Exercise brief
Return each line below holding the string "command".

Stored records
.....

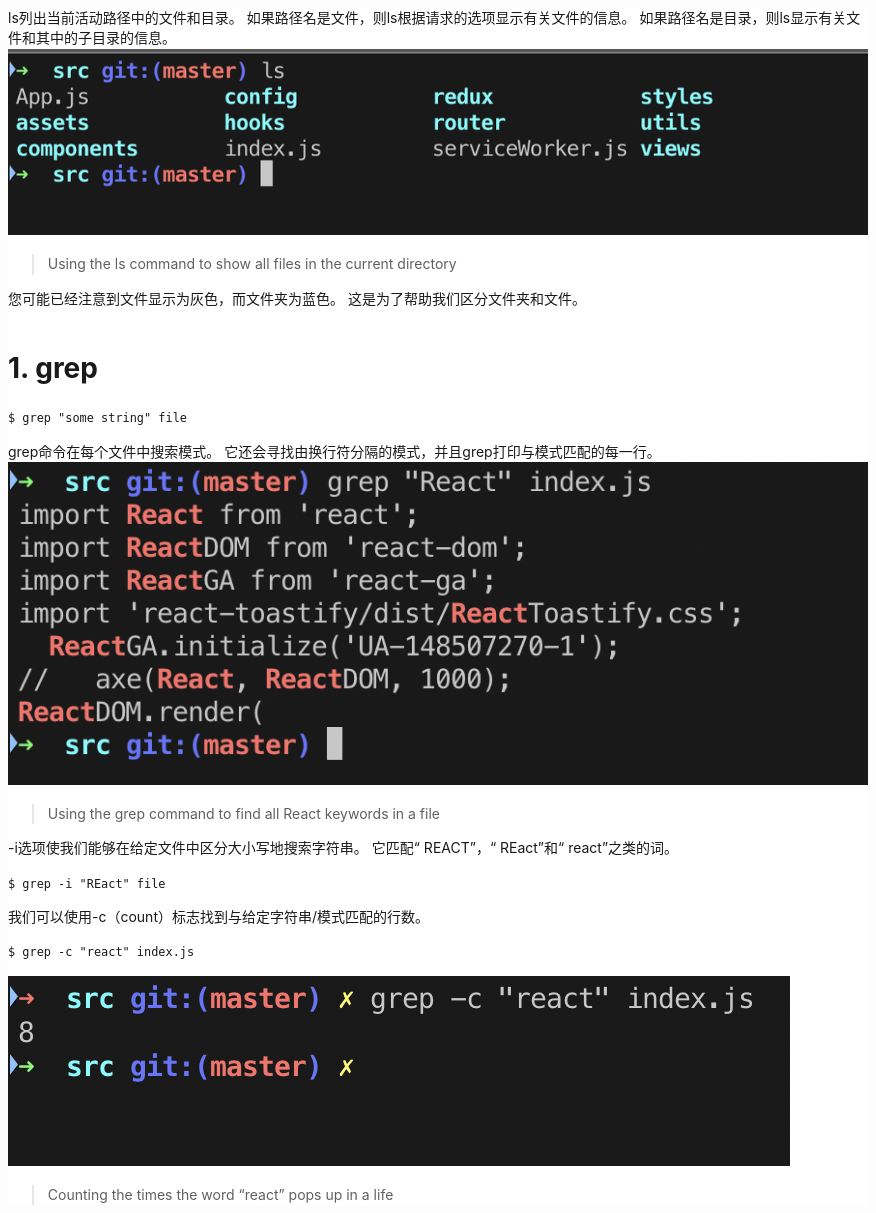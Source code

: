 ls列出当前活动路径中的文件和目录。 如果路径名是文件，则ls根据请求的选项显示有关文件的信息。 如果路径名是目录，则ls显示有关文件和其中的子目录的信息。
![Using the ls command to show all files in the current directory](1*JthCA8XeIN22yScYBJlRIw.png)
> Using the ls command to show all files in the current directory


您可能已经注意到文件显示为灰色，而文件夹为蓝色。 这是为了帮助我们区分文件夹和文件。
# 1. grep
```
$ grep "some string" file
```

grep命令在每个文件中搜索模式。 它还会寻找由换行符分隔的模式，并且grep打印与模式匹配的每一行。
![Using the grep command to find all React keywords in a file](1*ovG5it9EJTZ0JG3tdOgclA.png)
> Using the grep command to find all React keywords in a file


-i选项使我们能够在给定文件中区分大小写地搜索字符串。 它匹配“ REACT”，“ REact”和“ react”之类的词。
```
$ grep -i "REact" file
```

我们可以使用-c（count）标志找到与给定字符串/模式匹配的行数。
```
$ grep -c "react" index.js
```
![Counting the times the word “react” pops up in a life](1*-KL9UvoB8RR4NKkUfHNBoQ.png)
> Counting the times the word “react” pops up in a life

.....

Worked solution
![Using the ls command to show all files in the current directory](1*JthCA8XeIN22yScYBJlRIw.png)
> Using the ls command to show all files in the current directory
![Using the grep command to find all React keywords in a file](1*ovG5it9EJTZ0JG3tdOgclA.png)
> Using the grep command to find all React keywords in a file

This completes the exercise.